Ik mis de lach van het Weergaloze Meisje. Het is tijd dat zij weer thuiskomt, met de bolle kant van een lepel behendig de pitten uit een granaatappel klopt en dan, in het halfduister, stoutmoedige plannen tegen mij fluistert.

jp.mulders@skynet.be

dinsdag 28 december 2010

DE KOLDERBRIGADE - CARL DEVOS


Op de achtergrond passeert er nog wel wat volk bij Vande Lanotte, maar zonder die gesprekken als compleet overbodig af te doen, is duidelijk dat die er vooral toe dienen om de bevolking niet te moeten zeggen dat de Wetstraat even vakantie neemt. Officieel gaat de formatie deze week aan een ijzeltempo verder, maar alleen omdat de regeringsmakers het politiek niet verkocht krijgen de waarheid te zeggen: het is nu even genoeg geweest. Op 3 januari wordt de nota-Vande Lanotte, waaraan hij nog steeds sleutelt, aan de voorzitters overhandigd, op 5 januari moeten zij laten weten of ze ‘bereid zijn om op basis van deze tekst verder te onderhandelen’. Een formule die ondertussen al aardig versleten is.

Dit was 2010

En dus kunnen we nu reeds zeggen: dit was 2010. Politiek gezien zonder twijfel: een ‘annus horribilis’. Niet zozeer omdat we het nationaal record formatie braken, niet zozeer omdat we straks ook het Europees record halen, en wie weet zelfs een nieuw wereldrecord vestigen. Jaaroverzichten en gehuppel met records zijn even cliché voor een eindejaarsperiode als zot nieuws in de zomerse komkommertijd. Ze klinken veelzeggend maar vertellen weinig over de werkelijkheid die ze in een historisch feit opsluiten.

Ziek, doodziek

Dat records sneuvelen wijst erop dat het Belgisch politiek systeem ziek, doodziek is. En dat ligt niet eens aan de protagonisten. Zij moeten functioneren in een zeer volatiele kiesmarkt, waar een akkoord of het gebrek daaraan, grote stemmenverschuivingen kan opleveren. De kiezers zijn hun partij niet of veel minder trouw, partijvoorzitters kunnen zoals dertig jaar geleden geen deal accepteren, wetende dat ze daarmee hoogstens drie procentpunt zullen verliezen. En wie nu drie procentpunt verliest, maar het kan veel meer zijn, kan in de rangschikking van dit versnipperd partijlandschap verschillende plaatsen in de ranking zakken, wat meteen ook de eigen carrière alvast tijdelijk afblokt.

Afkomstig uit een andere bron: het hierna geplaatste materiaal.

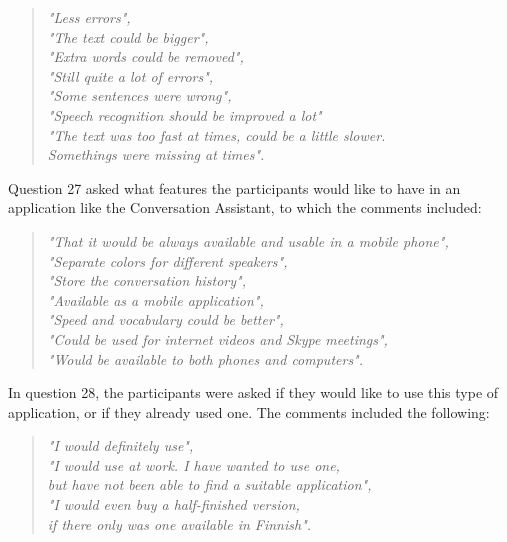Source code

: \documentclass[english, 12pt, a4paper, pdftex, elec, utf8]{aaltothesis}
\renewcommand{\baselinestretch}{1.02}
\begin{document}
\begin{quote}
	\centering
	\renewcommand{\baselinestretch}{1.4}
	\textit{
		"Less errors", \\
		"The text could be bigger", \\
		"Extra words could be removed", \\
		"Still quite a lot of errors", \\
		"Some sentences were wrong", \\
		"Speech recognition should be improved a lot" \\
		"The text was too fast at times, could be a little slower. \\ Somethings were missing at times".}
\end{quote}
\vspace{1mm}
Question 27 asked what features the participants would like to have in an application like the Conversation Assistant, to which the comments included:
\begin{quote}
	\centering
	\renewcommand{\baselinestretch}{1.4}
	\textit{
		"That it would be always available and usable in a mobile phone", \\
		"Separate colors for different speakers", \\
		"Store the conversation history", \\
		"Available as a mobile application", \\
		"Speed and vocabulary could be better", \\
		"Could be used for internet videos and Skype meetings", \\
		\vspace{2mm}
		"Would be available to both phones and computers".}
\end{quote}
\vspace{1mm}
In question 28, the participants were asked if they would like to use this type of application, or if they already used one. The comments included the following:
\begin{quote}
	\centering
	\renewcommand{\baselinestretch}{1.4}
	\textit{
		"I would definitely use", \\
		"I would use at work. I have wanted to use one, \\ \vspace{-2.5mm} but have not been able to find a suitable application", \\
		\vspace{2mm}
		"I would even buy a half-finished version, \\ if there only was one available in Finnish".}
\end{quote}
\end{document}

Door de ‘24/7’ nieuwseconomie worden alle uitspraken uitvergroot en alle gebeurtenissen over- en overontleed. De vrij jonge voorzitters van de partijen die nu de moeilijkste staatshervorming uit de recente geschiedenis moeten sluiten zijn relatief onervaren en hebben maar beperkte federale netwerken. Ze zijn opgegroeid en gesocialiseerd in een land waarin je de top in je eigen taalgroep kon bereiken zonder ooit een voet in de andere te zetten. De verwijdering der geesten is sterk en invloedrijk. Het ‘smeergeld’ waarmee vroeger communautaire akkoorden werden geregeld, is op. De kwesties die op tafel liggen zijn zeer symbolisch, uiterst cruciaal en delicaat of technisch bijzonder ingewikkeld. Het gaat bovendien om centen en de herverdeling ervan in de komende twintig jaar. Door voorbije hervormingen is ons staatsbestel dichtgeslibd met overcomplexe besluitvorming en beheersmechanismen. Voor het eerst is een Vlaams-nationalistische partij de grootste van het land, dat wakkert in het Noorden de verwachtingen en in het Zuiden de angst aan.

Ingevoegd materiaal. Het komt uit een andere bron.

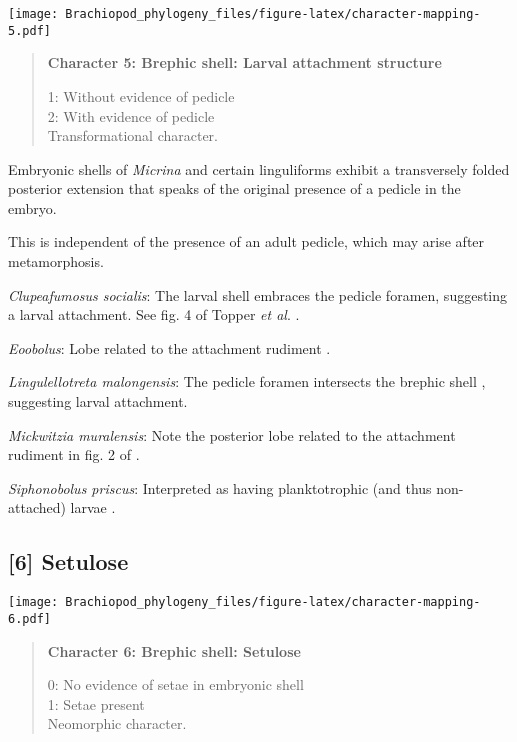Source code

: \documentclass[openany]{book}
\theoremstyle{definition}
\theoremstyle{definition}
\theoremstyle{definition}
\theoremstyle{remark}
\begin{document}
\texttt{[image: Brachiopod\_phylogeny\_files/figure-latex/character-mapping-5.pdf]}

\begin{quote}
\textbf{Character 5: Brephic shell: Larval attachment structure}

1: Without evidence of pedicle\\
2: With evidence of pedicle\\
Transformational character.
\end{quote}

Embryonic shells of \emph{Micrina} and certain linguliforms exhibit a
transversely folded posterior extension that speaks of the original
presence of a pedicle in the embryo.

This is independent of the presence of an adult pedicle, which may arise
after metamorphosis.

\hypertarget{Clupeafumosus_socialis-coding-5}{}
\emph{Clupeafumosus socialis}: The larval shell embraces the pedicle
foramen, suggesting a larval attachment. See fig. 4 of Topper \emph{et
al}. \citeyearpar{Topper2013Reappraisalof}.

\hypertarget{Eoobolus-coding-5}{}
\emph{Eoobolus}: Lobe related to the attachment rudiment \citep[fig.
2]{Balthasar2009Thebrachiopod}.

\hypertarget{Lingulellotreta_malongensis-coding-5}{}
\emph{Lingulellotreta malongensis}: The pedicle foramen intersects the
brephic shell \citep{Holmer1997EarlyCambrian, Li2004}, suggesting larval
attachment.

\hypertarget{Mickwitzia_muralensis-coding-5}{}
\emph{Mickwitzia muralensis}: Note the posterior lobe related to the
attachment rudiment in fig. 2 of \citet{Balthasar2009Thebrachiopod}.

\hypertarget{Siphonobolus_priscus-coding-5}{}
\emph{Siphonobolus priscus}: Interpreted as having planktotrophic (and
thus non-attached) larvae \citep{Popov2009Earlyontogeny}.

\subsection*{{[}6{]} Setulose}\label{setulose}

\texttt{[image: Brachiopod\_phylogeny\_files/figure-latex/character-mapping-6.pdf]}

\begin{quote}
\textbf{Character 6: Brephic shell: Setulose}

0: No evidence of setae in embryonic shell\\
1: Setae present\\
Neomorphic character.
\end{quote}
\end{document}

Zelfs al wil elke individuele onderhandelaar, en daar is uw dienaar nog steeds van overtuigd, gaarne en graag een akkoord sluiten, stelt ieder zich vanuit de eigen invalshoek, vanuit het eigen referentiekader, constructief op, verkiest iedereen een akkoord boven verkiezingen of een noodregering, dan nog lukt het niet omdat de omstandigheden en de structurele kenmerken van dit land dat zo moeilijk maken. En toch zal het ooit moeten gebeuren.

Weinig bestuurd

2010 is ook het jaar waarin we maar weinig bestuurd werden. Na zes moeilijke maanden regeren diende Leterme II op 26 april 2010 haar ontslag in nadat enkele dagen voordien Open VLD de ultieme BHV-onderhandeling had verlaten. ‘Alea jacta est’ twitterde Vincent Van Quickenborne. Daarmee werd de boulevard geopend voor de zegerit van dé latinist van de Wetstraat: Bart De Wever. In die uren na het fatale nekschot, in april, werd geschreeuwd en dat een akkoord niet meer veraf was. Dat het een kwestie van dagen was. Dat alle stukken op tafel lagen, die enkel nog in elkaar gepast moesten worden. Dat het een kwestie van verantwoordelijkheid en vertrouwen was. En zie, dat is net wat ook vandaag te horen valt, acht maanden later. Al acht maanden is dezelfde mantra te horen, tot vervelens toe. Woorden, maar geen daden.

In 2010 hadden we slechts gedurende een kleine vier maanden een federale regering met volle bevoegdheden. En dus ook een volksvertegenwoordiging die vooral met de vingers zit te draaien. Jazeker, in theorie is daar vanalles mogelijk, in de praktijk daarentegen niet.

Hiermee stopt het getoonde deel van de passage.